The noble Earl said: My Lords, I believe that the Minister is in no doubt that, in common with other noble Lords on this side of the House, I was considerably distressed by her reply to Amendment No. 68. I do not believe there can be any doubt in other quarters of the House of my dislike of racketeers. But my dislike goes further. I dislike the bankrupting of businesses, the creation of unemployment and the increase in racial discrimination.

As I dislike all those factors, I feel, when considering Clause 8, I should attempt to strike a balance as regards how many of them are involved as well as how much I dislike them. In other words, I must try to strike a balance as to whether Clause 8 is likely to create a worse mischief than the one it prevents. That is a stiff test, and I am not certain that the clause passes it.

The noble Lord, Lord McIntosh of Haringey, dwelt eloquently and powerfully from experience, as did my noble friend Lord Thurso, on the burdens that the clause places on business. If I do not develop that line further, it is not because I do not care about it; it is because the points have already been well made and I need only say that I agree with them.

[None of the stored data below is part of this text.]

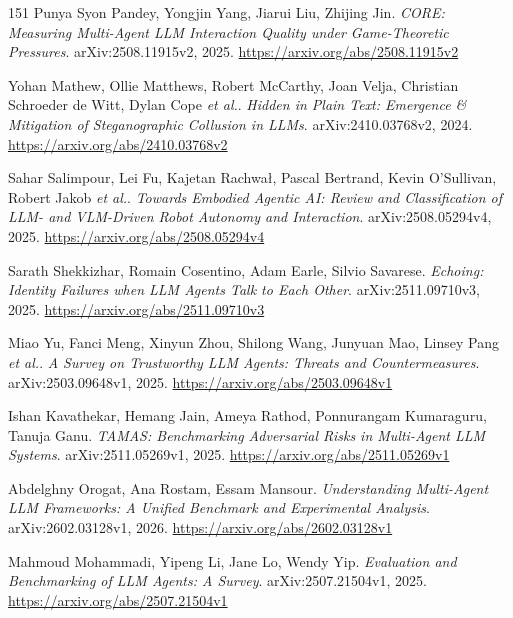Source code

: \documentclass[11pt,a4paper]{article}
\begin{document}
\begin{thebibliography}{151}
Punya Syon Pandey, Yongjin Yang, Jiarui Liu, Zhijing Jin.
\newblock \emph{CORE: Measuring Multi-Agent LLM Interaction Quality under Game-Theoretic Pressures}.
\newblock arXiv:2508.11915v2, 2025.
\newblock \url{https://arxiv.org/abs/2508.11915v2}

Yohan Mathew, Ollie Matthews, Robert McCarthy, Joan Velja, Christian Schroeder de Witt, Dylan Cope \emph{et al.}.
\newblock \emph{Hidden in Plain Text: Emergence \& Mitigation of Steganographic Collusion in LLMs}.
\newblock arXiv:2410.03768v2, 2024.
\newblock \url{https://arxiv.org/abs/2410.03768v2}

Sahar Salimpour, Lei Fu, Kajetan Rachwa\l{}, Pascal Bertrand, Kevin O'Sullivan, Robert Jakob \emph{et al.}.
\newblock \emph{Towards Embodied Agentic AI: Review and Classification of LLM- and VLM-Driven Robot Autonomy and Interaction}.
\newblock arXiv:2508.05294v4, 2025.
\newblock \url{https://arxiv.org/abs/2508.05294v4}

Sarath Shekkizhar, Romain Cosentino, Adam Earle, Silvio Savarese.
\newblock \emph{Echoing: Identity Failures when LLM Agents Talk to Each Other}.
\newblock arXiv:2511.09710v3, 2025.
\newblock \url{https://arxiv.org/abs/2511.09710v3}

Miao Yu, Fanci Meng, Xinyun Zhou, Shilong Wang, Junyuan Mao, Linsey Pang \emph{et al.}.
\newblock \emph{A Survey on Trustworthy LLM Agents: Threats and Countermeasures}.
\newblock arXiv:2503.09648v1, 2025.
\newblock \url{https://arxiv.org/abs/2503.09648v1}

Ishan Kavathekar, Hemang Jain, Ameya Rathod, Ponnurangam Kumaraguru, Tanuja Ganu.
\newblock \emph{TAMAS: Benchmarking Adversarial Risks in Multi-Agent LLM Systems}.
\newblock arXiv:2511.05269v1, 2025.
\newblock \url{https://arxiv.org/abs/2511.05269v1}

Abdelghny Orogat, Ana Rostam, Essam Mansour.
\newblock \emph{Understanding Multi-Agent LLM Frameworks: A Unified Benchmark and Experimental Analysis}.
\newblock arXiv:2602.03128v1, 2026.
\newblock \url{https://arxiv.org/abs/2602.03128v1}

Mahmoud Mohammadi, Yipeng Li, Jane Lo, Wendy Yip.
\newblock \emph{Evaluation and Benchmarking of LLM Agents: A Survey}.
\newblock arXiv:2507.21504v1, 2025.
\newblock \url{https://arxiv.org/abs/2507.21504v1}


\end{thebibliography}
\end{document}
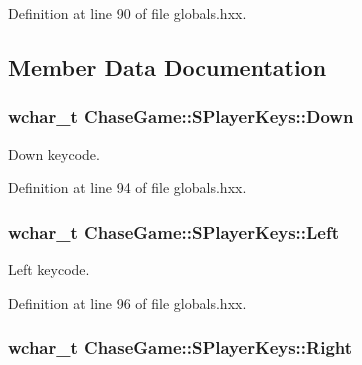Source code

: Definition at line 90 of file globals.\-hxx.



\subsection{Member Data Documentation}
\hypertarget{struct_chase_game_1_1_s_player_keys_abe56af951c133c98b24401542f28ec9b}{
\subsubsection[{Down}]{\setlength{\rightskip}{0pt plus 5cm}wchar\-\_\-t Chase\-Game\-::\-S\-Player\-Keys\-::\-Down}}\label{struct_chase_game_1_1_s_player_keys_abe56af951c133c98b24401542f28ec9b}


Down keycode. 



Definition at line 94 of file globals.\-hxx.

\hypertarget{struct_chase_game_1_1_s_player_keys_ab6c4f7e03fa43cd9443dcbd16a5e3250}{
\subsubsection[{Left}]{\setlength{\rightskip}{0pt plus 5cm}wchar\-\_\-t Chase\-Game\-::\-S\-Player\-Keys\-::\-Left}}\label{struct_chase_game_1_1_s_player_keys_ab6c4f7e03fa43cd9443dcbd16a5e3250}


Left keycode. 



Definition at line 96 of file globals.\-hxx.

\hypertarget{struct_chase_game_1_1_s_player_keys_a17ec0fea68ec78ad4577c6b56b83fa15}{
\subsubsection[{Right}]{\setlength{\rightskip}{0pt plus 5cm}wchar\-\_\-t Chase\-Game\-::\-S\-Player\-Keys\-::\-Right}}\label{struct_chase_game_1_1_s_player_keys_a17ec0fea68ec78ad4577c6b56b83fa15}


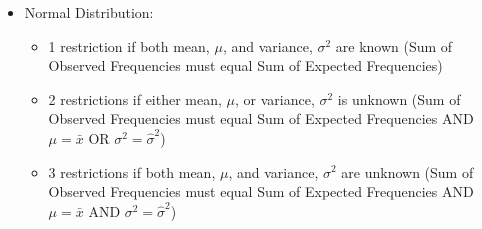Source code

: \begin{note}
\begin{itemize}
\begin{itemize}
	\end{itemize} 
	\item Normal Distribution:
	\begin{itemize}
		\item 1 restriction if both mean, $\mu$, and variance, $\sigma^2$ are known (Sum of Observed Frequencies must equal Sum of Expected Frequencies)
		\item 2 restrictions if either mean, $\mu$, or variance, $\sigma^2$ is unknown (Sum of Observed Frequencies must equal Sum of Expected Frequencies AND $\mu=\bar{x}$ OR $\sigma^2=\hat{\sigma}^2$)
		\item 3 restrictions if both mean, $\mu$, and variance, $\sigma^2$ are unknown (Sum of Observed Frequencies must equal Sum of Expected Frequencies AND $\mu=\bar{x}$ AND $\sigma^2=\hat{\sigma}^2$)
	\end{itemize} 
\end{itemize} 

\end{note}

To my great regret I returned to the Chamber about a minute too late to take part in the debate on Amendment No. 68. Therefore, I take leave to say that one reason why the provisions will be more burdensome on small businesses than on others is that, very commonly, those businesses do not have someone working separately who is in charge of the office and who deals with the paperwork.

If someone is working full time on the paperwork, it is possible that a small business can cope. However, when I think of how the legislation will affect someone like my plumber who is all day on the job and does the paperwork late at night, I believe that the chief effect of the clause will be to deter people like him from ever taking on an assistant. In fact, the Bill will prevent the creation of jobs which would otherwise quite possibly have been created. I think that that is an anathema.

However, more seriously, I am concerned about the effects of the Bill on the employment of black British people. Again, I was extremely disappointed by the Minister's reaction to the evidence produced by my noble friend Lord Thurso. It is first-hand evidence and it is not the only evidence available. Indeed, we have information regarding plenty of other cases, a number of which are contained in a report published as recently as last week.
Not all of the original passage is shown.